What is expected:
Taking the data below, please print only the lines from the line holding "Brian K.Jones (O'Reilly)</i><br>" to the line holding "RGB images.", inclusive, with pictures omitted.

Information supplied:
================================
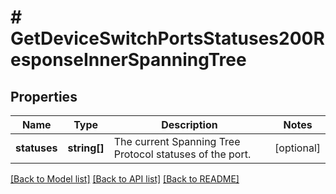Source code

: # # GetDeviceSwitchPortsStatuses200ResponseInnerSpanningTree

## Properties

Name | Type | Description | Notes
------------ | ------------- | ------------- | -------------
**statuses** | **string[]** | The current Spanning Tree Protocol statuses of the port. | [optional]

[[Back to Model list]](../../README.md#models) [[Back to API list]](../../README.md#endpoints) [[Back to README]](../../README.md)
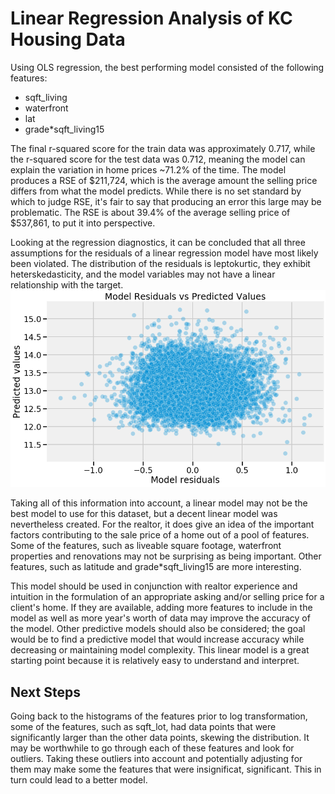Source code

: # Linear Regression Analysis of KC Housing Data

Using OLS regression, the best performing model consisted of the following features:

* sqft_living
* waterfront
* lat
* grade*sqft_living15

The final r-squared score for the train data was approximately 0.717, while the r-squared score for the test data was 0.712, meaning the model can explain the variation in home prices ~71.2% of the time. The model produces a RSE of $211,724, which is the average amount the selling price differs from what the model predicts. While there is no set standard by which to judge RSE, it's fair to say that producing an error this large may be problematic. The RSE is about 39.4% of the average selling price of $537,861, to put it into perspective.

Looking at the regression diagnostics, it can be concluded that all three assumptions for the residuals of a linear regression model have most likely been violated. The distribution of the residuals is leptokurtic, they exhibit heterskedasticity, and the model variables may not have a linear relationship with the target.
![heteroskedasticity](/Graphs/download-1.png)


Taking all of this information into account, a linear model may not be the best model to use for this dataset, but a decent linear model was nevertheless created. For the realtor, it does give an idea of the important factors contributing to the sale price of a home out of a pool of features. Some of the features, such as liveable square footage, waterfront properties and renovations may not be surprising as being important. Other features, such as latitude and grade*sqft_living15 are more interesting.

This model should be used in conjunction with realtor experience and intuition in the formulation of an appropriate asking and/or selling price for a client's home. If they are available, adding more features to include in the model as well as more year's worth of data may improve the accuracy of the model. Other predictive models should also be considered; the goal would be to find a predictive model that would increase accuracy while decreasing or maintaining model complexity. This linear model is a great starting point because it is relatively easy to understand and interpret.

## Next Steps
Going back to the histograms of the features prior to log transformation, some of the features, such as sqft_lot, had data points that were significantly larger than the other data points, skewing the distribution. It may be worthwhile to go through each of these features and look for outliers. Taking these outliers into account and potentially adjusting for them may make some the features that were insignificat, significant. This in turn could lead to a better model.
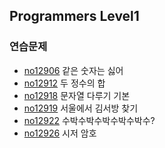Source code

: 

## Programmers Level1

### 연습문제

- [no12906](<https://github.com/duoh20/notebook/blob/master/JavaTest/src/programmers/level1/No12906.java>) 같은 숫자는 싫어
- [no12912](<https://github.com/duoh20/notebook/blob/master/JavaTest/src/programmers/level1/No12912.java>) 두 정수의 합
- [no12918](<https://github.com/duoh20/notebook/blob/master/JavaTest/src/programmers/level1/No12918.java>) 문자열 다루기 기본
- [no12919](<https://github.com/duoh20/notebook/blob/master/JavaTest/src/programmers/level1/No12919.java>) 서울에서 김서방 찾기
- [no12922](<https://github.com/duoh20/notebook/blob/master/JavaTest/src/programmers/level1/No12922.java>) 수박수박수박수박수박수?
- [no12926](<https://github.com/duoh20/notebook/blob/master/JavaTest/src/programmers/level1/No12926.java>) 시저 암호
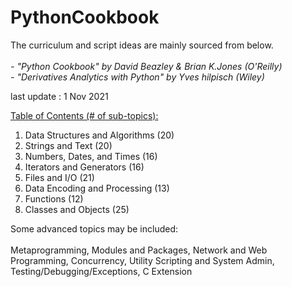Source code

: # PythonCookbook



The curriculum and script ideas are mainly sourced from below.<br><br>
<i> - "Python Cookbook" by David Beazley & Brian K.Jones (O'Reilly)</i><br>
<i> - "Derivatives Analytics with Python" by Yves hilpisch (Wiley)</i><br>


last update : 1 Nov 2021

<u>Table of Contents (# of sub-topics):</u>

1. Data Structures and Algorithms (20)
2. Strings and Text (20)
3. Numbers, Dates, and Times (16)
4. Iterators and Generators (16)
5. Files and I/O (21)
6. Data Encoding and Processing (13)
7. Functions (12)
8. Classes and Objects (25)

Some advanced topics may be included:<br><br>
Metaprogramming, Modules and Packages, Network and Web Programming, Concurrency, Utility Scripting and System Admin, Testing/Debugging/Exceptions, C Extension
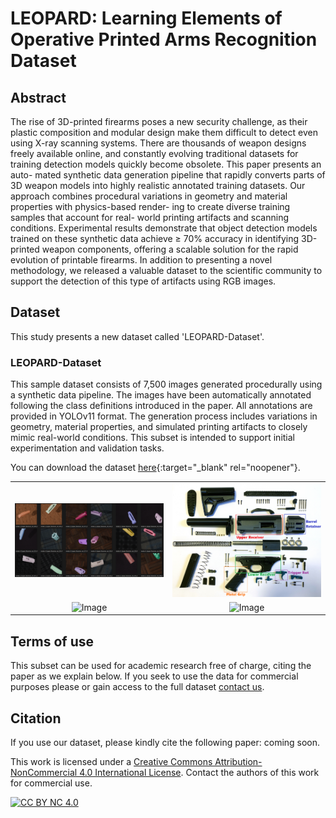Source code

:# LEOPARD: Learning Elements of Operative Printed Arms Recognition Dataset

## Abstract
The rise of 3D-printed firearms poses a new security
challenge, as their plastic composition and modular design make
them difficult to detect even using X-ray scanning systems. There
are thousands of weapon designs freely available online, and
constantly evolving traditional datasets for training detection
models quickly become obsolete. This paper presents an auto-
mated synthetic data generation pipeline that rapidly converts
parts of 3D weapon models into highly realistic annotated
training datasets. Our approach combines procedural variations
in geometry and material properties with physics-based render-
ing to create diverse training samples that account for real-
world printing artifacts and scanning conditions. Experimental
results demonstrate that object detection models trained on these
synthetic data achieve ≥ 70% accuracy in identifying 3D-printed
weapon components, offering a scalable solution for the rapid
evolution of printable firearms. In addition to presenting a novel
methodology, we released a valuable dataset to the scientific
community to support the detection of this type of artifacts using
RGB images.

## Dataset
This study presents a new dataset called 'LEOPARD-Dataset'.

### LEOPARD-Dataset 

This sample dataset consists of 7,500 images generated procedurally using a synthetic data pipeline. The images have been automatically annotated following the class definitions introduced in the paper. All annotations are provided in YOLOv11 format. The generation process includes variations in geometry, material properties, and simulated printing artifacts to closely mimic real-world conditions. This subset is intended to support initial experimentation and validation tasks.


You can download the dataset [here](https://uses0-my.sharepoint.com/:u:/r/personal/jbenjumea4_us_es/Documents/Dataset_piezas_06.zip?csf=1&web=1&e=piJ8RM){:target="_blank" rel="noopener"}.

<table align="center">
  <tr>
    <td align="center">
      <img src="docs/assets/images/Dataset_muestra.png" alt="Image" width="400">
    </td>
    <td align="center">
      <img src="docs/assets/images/piezas.png" alt="Image" width="400">
    </td>
  </tr>
  <tr>
    <td align="center">
      <img src="docs/assets/images/Dataset_deteccion.png" alt="Image" width="400">
    </td>
    <td align="center">
      <img src="docs/assets/images/Dataset_workflow.png" alt="Image" width="400">
    </td>
  </tr>
</table>

</p>

## Terms of use
This subset can be used for academic research free of charge, citing the paper as we explain below. If you seek to use the data for commercial purposes please or gain access to the full dataset [contact us](mailto:jaalvarez@us.es).

## Citation
If you use our dataset, please kindly cite the following paper: coming soon.

This work is licensed under a
[Creative Commons Attribution-NonCommercial 4.0 International License][cc-by-nc]. Contact the authors of this work for commercial use. 

[![CC BY NC 4.0][cc-by-nc-image]][cc-by-nc]

[cc-by-nc]: http://creativecommons.org/licenses/by-nc/4.0/
[cc-by-nc-image]: https://i.creativecommons.org/l/by-nc/4.0/88x31.png
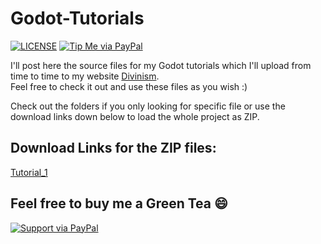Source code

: # Godot-Tutorials

[![LICENSE](https://img.shields.io/badge/license-MIT-lightgrey.svg)](https://raw.githubusercontent.com/divin/godot-tutorials/master/LICENSE)
[![Tip Me via PayPal](https://img.shields.io/badge/PayPal-tip%20me-green.svg?logo=paypal)](https://paypal.me/divinism)

I'll post here the source files for my Godot tutorials which I'll upload from time to time to my website [Divinism](https://divin.github.io).  
Feel free to check it out and use these files as you wish :)

Check out the folders if you only looking for specific file or use the download links down below to load the whole project as ZIP.

## Download Links for the ZIP files:

[Tutorial_1](https://github.com/divin/Godot-Tutorials/raw/master/Tutorial_1/Tutorial_1.zip)

## Feel free to buy me a Green Tea :smile:

[![Support via PayPal](https://cdn.jsdelivr.net/gh/twolfson/paypal-github-button@1.0.0/dist/button.svg)](https://paypal.me/divinism)
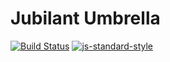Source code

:# Jubilant Umbrella
[![Build Status](https://travis-ci.org/MKS-Elixr/jubilant-umbrella.svg?branch=master)](https://travis-ci.org/MKS-Elixr/jubilant-umbrella)
[![js-standard-style](https://img.shields.io/badge/code%20style-standard-brightgreen.svg)](http://standardjs.com/)

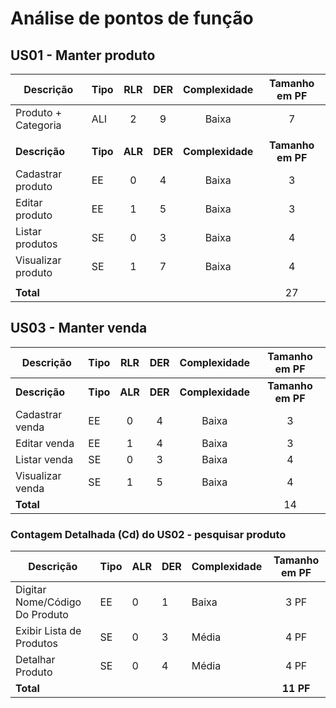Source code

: # Análise de pontos de função

## US01 - Manter produto

| Descrição           | Tipo     |   RLR   |   DER   |   Complexidade   |   Tamanho em PF   |
| ------------------- | -------- | :-----: | :-----: | :--------------: | :---------------: |
| Produto + Categoria | ALI      |    2    |    9    |      Baixa       |         7         |
|                     |          |         |         |                  |                   |
| **Descrição**       | **Tipo** | **ALR** | **DER** | **Complexidade** | **Tamanho em PF** |
| Cadastrar produto   | EE       |    0    |    4    |      Baixa       |         3         |
| Editar produto      | EE       |    1    |    5    |      Baixa       |         3         |
| Listar produtos     | SE       |    0    |    3    |      Baixa       |         4         |
| Visualizar produto  | SE       |    1    |    7    |      Baixa       |         4         |
|                     |          |         |         |                  |                   |
| **Total**           |          |         |         |                  |        27         |


## US03 - Manter venda

| Descrição           | Tipo     |   RLR   |   DER   |   Complexidade   |   Tamanho em PF   |
| ------------------- | -------- | :-----: | :-----: | :--------------: | :---------------: |
| **Descrição**       | **Tipo** | **ALR** | **DER** | **Complexidade** | **Tamanho em PF** |
| Cadastrar venda     | EE       |    0    |    4    |      Baixa       |         3         |
| Editar venda        | EE       |    1    |    4    |      Baixa       |         3         |
| Listar venda        | SE       |    0    |    3    |      Baixa       |         4         |
| Visualizar venda    | SE       |    1    |    5    |      Baixa       |         4         |
| **Total**           |          |         |         |                  |        14         |

### Contagem Detalhada (Cd) do US02 - pesquisar produto 
|     Descrição      |   Tipo   |   ALR   |   DER   |   Complexidade   |   Tamanho em PF   |
| ------------------ | -------- | ------- | ------- | ---------------- | :---------------: |
|Digitar Nome/Código Do Produto|    EE    |    0    |    1    |      Baixa       | 3 PF              |
|  Exibir Lista de Produtos |    SE    |    0    |    3    |      Média       | 4 PF              |
|  Detalhar Produto  |    SE    |    0    |    4    |      Média       | 4 PF              |
|   **Total**        |          |         |         |           | **11 PF**         |
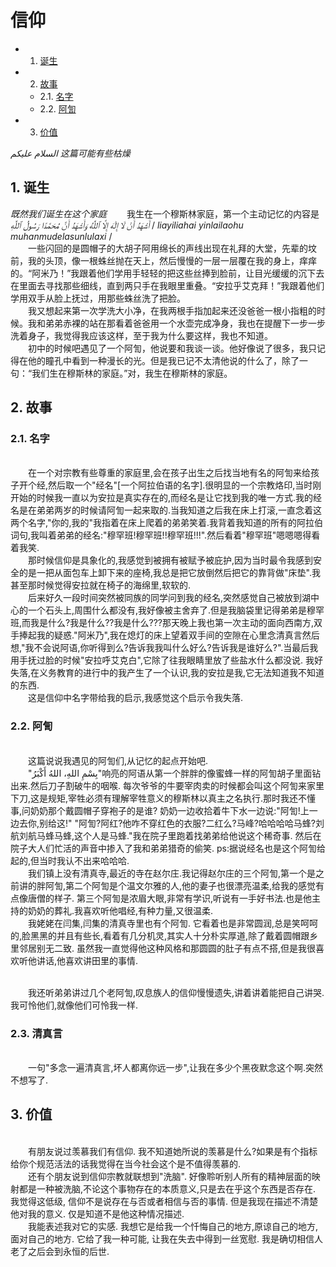 <h1>信仰</h1> 

* 1. [诞生](#first)
* 2. [故事](#second)
   * 2.1. [名字](#secondPOne)  
   * 2.2. [阿訇](#secondPTwo)
* 3. [价值](#third)

*السلام عليكم*
*这篇可能有些枯燥*

## 1.  <a name='first'></a> 诞生
*既然我们诞生在这个家庭*
&emsp;&emsp;我生在一个穆斯林家庭，第一个主动记忆的内容是*أَشْهَدُ أَنْ لَا إِلَٰهَ إِلَّا ٱللَّٰهُ* *وَأَشْهَدُ أَنَّ مُحَمَّدًا رَسُولُ ٱللَّٰهِ* 
/  *liayiliahai yinlailaohu muhanmudelasunlulaxi* / 
<br>&emsp;&emsp;一些闪回的是圆帽子的大胡子阿用绵长的声线出现在礼拜的大堂，先辈的坟前，我的头顶，像一根蛛丝抛在天上，然后慢慢的一层一层覆在我的身上，痒痒的。“阿米乃！”我跟着他们学用手轻轻的把这些丝捧到脸前，让目光缓缓的沉下去在里面去寻找那些细线，直到两只手在我眼里重叠。“安拉乎艾克拜！”我跟着他们学用双手从脸上抚过，用那些蛛丝洗了把脸。 
<br>&emsp;&emsp;我又想起来第一次学洗大小净，在我两根手指加起来还没爸爸一根小指粗的时候。我和弟弟赤裸的站在那看着爸爸用一个水壶完成净身，我也在提醒下一步一步洗着身子，我觉得我应该这样，至于我为什么要这样，我也不知道。
<br>&emsp;&emsp;初中的时候吧遇见了一个阿訇，他说要和我谈一谈。他好像说了很多，我只记得在他的瞳孔中看到一种漫长的光。但是我已记不太清他说的什么了，除了一句：“我们生在穆斯林的家庭。”对，我生在穆斯林的家庭。

## 2.  <a name='second'></a> 故事
### 2.1. <a name='secondPOne'></a> 名字
<br>&emsp;&emsp;在一个对宗教有些尊重的家庭里,会在孩子出生之后找当地有名的阿訇来给孩子开个经,然后取一个"经名"[一个阿拉伯语的名字].很明显的一个宗教烙印,当时刚开始的时候我一直以为安拉是真实存在的,而经名是让它找到我的唯一方式.我的经名是在弟弟两岁的时候请阿訇一起来取的.当我知道之后我在床上打滚,一直念着这两个名字,"你的,我的"我指着在床上爬着的弟弟笑着.我背着我知道的所有的阿拉伯词句,我叫着弟弟的经名:"穆罕班!穆罕班!!穆罕班!!!".然后看着"穆罕班"嗯嗯嗯得看着我笑.
<br>&emsp;&emsp;那时候信仰是具象化的,我感觉到被拥有被赋予被庇护,因为当时最令我感到安全的是一把从面包车上卸下来的座椅,我总是把它放倒然后把它的靠背做"床垫".我甚至那时候觉得安拉就在椅子的海绵里,软软的.
<br>&emsp;&emsp;后来好久一段时间突然被同族的同学问到我的经名,突然感觉自己被放到湖中心的一个石头上,周围什么都没有,我好像被主舍弃了.但是我脑袋里记得弟弟是穆罕班,而我是什么?我是什么??我是什么???那天晚上我也第一次主动的面向西南方,双手捧起我的疑惑."阿米乃",我在熄灯的床上望着双手间的空隙在心里念清真言然后想,"我不会说阿语,你听得到么?告诉我我叫什么好么?告诉我是谁好么?".当最后我用手抚过脸的时候"安拉呼艾克白",它除了往我眼睛里放了些盐水什么都没说. 我好失落,在义务教育的进行中的我产生了一个认识,我的安拉是我,它无法知道我不知道的东西.
<br>&emsp;&emsp;这是信仰中名字带给我的启示,我感觉这个启示令我失落.

### 2.2. <a name='secondPTwo'></a> 阿訇
<br>&emsp;&emsp;这篇说说我遇见的阿訇们,从记忆的起点开始吧.
<br>&emsp;&emsp;"بِسْمِ اللهِ، اللهُ أَكْبَرُ"响亮的阿语从第一个胖胖的像蜜蜂一样的阿訇胡子里面钻出来.然后刀子割破牛的咽喉. 每次爷爷的牛要宰肉卖的时候都会叫这个阿訇来家里下刀,这是规矩,宰牲必须有理解宰牲意义的穆斯林以真主之名执行.那时我还不懂事,问奶奶那个戴圆帽子穿袍子的是谁? 奶奶一边收拾着牛下水一边说:"阿訇!上一边去你,别给这!"  "阿訇?阿红?他咋不穿红色的衣服?二红么?马峰?哈哈哈哈马蜂?刘航刘航马蜂马蜂,这个人是马蜂."我在院子里跑着找弟弟给他说这个稀奇事. 然后在院子大人们忙活的声音中掺入了我和弟弟猎奇的偷笑. ps:据说经名也是这个阿訇给起的,但当时我认不出来哈哈哈.
<br>&emsp;&emsp;我们镇上没有清真寺,最近的寺在赵尔庄.我记得赵尔庄的三个阿訇,第一个是之前讲的胖阿訇,第二个阿訇是个温文尔雅的人,他的妻子也很漂亮温柔,给我的感觉有点像唐僧的样子. 第三个阿訇是浓眉大眼,非常有学识,听说有一手好书法.也是他主持的奶奶的葬礼.我喜欢听他唱经,有种力量,又很温柔.
<br>&emsp;&emsp;我姥姥在闫集,闫集的清真寺里也有个阿訇. 它看着也是非常圆润,总是笑呵呵的,脸黑黑的并且有些长,看着有几分机灵,其实人十分朴实厚道,除了戴着圆帽跟乡里邻居别无二致. 虽然我一直觉得他这种风格和那圆圆的肚子有点不搭,但是我很喜欢听他讲话,他喜欢讲田里的事情.

<br>&emsp;&emsp;我还听弟弟讲过几个老阿訇,叹息族人的信仰慢慢遗失,讲着讲着能把自己讲哭. 我可怜他们,就像他们可怜我一样.

### 2.3. <a name='secondPThree'></a> 清真言
<br>&emsp;&emsp;一句"多念一遍清真言,坏人都离你远一步",让我在多少个黑夜默念这个啊.突然不想写了.

## 3. <a name='third'></a>价值

<br>&emsp;&emsp;有朋友说过羡慕我们有信仰. 我不知道她所说的羡慕是什么?如果是有个指标给你个规范活法的话我觉得在当今社会这个是不值得羡慕的. 
<br>&emsp;&emsp;还有个朋友说到信仰宗教就联想到"洗脑". 好像聆听别人所有的精神层面的映射都是一种被洗脑,不论这个事物存在的本质意义,只是去在乎这个东西是否存在.  我觉得这低级, 信仰不是说存在与否或者相信与否的事情. 但是我现在描述不清楚他对我的意义. 仅是知道不是他这种情况描述.
<br>&emsp;&emsp;我能表述我对它的实感. 我想它是给我一个忏悔自己的地方,原谅自己的地方,面对自己的地方. 它给了我一种可能, 让我在失去中得到一丝宽慰. 我是确切相信人老了之后会到永恒的后世.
================================
Answer to the exercise:
<i> - "Python Cookbook" by David Beazley & Brian K.Jones (O'Reilly)</i><br>
<i> - "Derivatives Analytics with Python" by Yves hilpisch (Wiley)</i><br>


last update : 1 Nov 2021

<u>Table of Contents (# of sub-topics):</u>

1. Data Structures and Algorithms (20)
2. Strings and Text (20)
3. Numbers, Dates, and Times (16)
4. Iterators and Generators (16)
5. Files and I/O (21)
6. Data Encoding and Processing (13)
7. Functions (12)
8. Classes and Objects (25)

Some advanced topics may be included:<br><br>
Metaprogramming, Modules and Packages, Network and Web Programming, Concurrency, Utility Scripting and System Admin, Testing/Debugging/Exceptions, C Extension
Source code

:# LEOPARD: Learning Elements of Operative Printed Arms Recognition Dataset

## Abstract
The rise of 3D-printed firearms poses a new security
challenge, as their plastic composition and modular design make
them difficult to detect even using X-ray scanning systems. There
are thousands of weapon designs freely available online, and
constantly evolving traditional datasets for training detection
models quickly become obsolete. This paper presents an auto-
mated synthetic data generation pipeline that rapidly converts
parts of 3D weapon models into highly realistic annotated
training datasets. Our approach combines procedural variations
in geometry and material properties with physics-based render-
ing to create diverse training samples that account for real-
world printing artifacts and scanning conditions. Experimental
results demonstrate that object detection models trained on these
synthetic data achieve ≥ 70% accuracy in identifying 3D-printed
weapon components, offering a scalable solution for the rapid
evolution of printable firearms. In addition to presenting a novel
methodology, we released a valuable dataset to the scientific
community to support the detection of this type of artifacts using
RGB images.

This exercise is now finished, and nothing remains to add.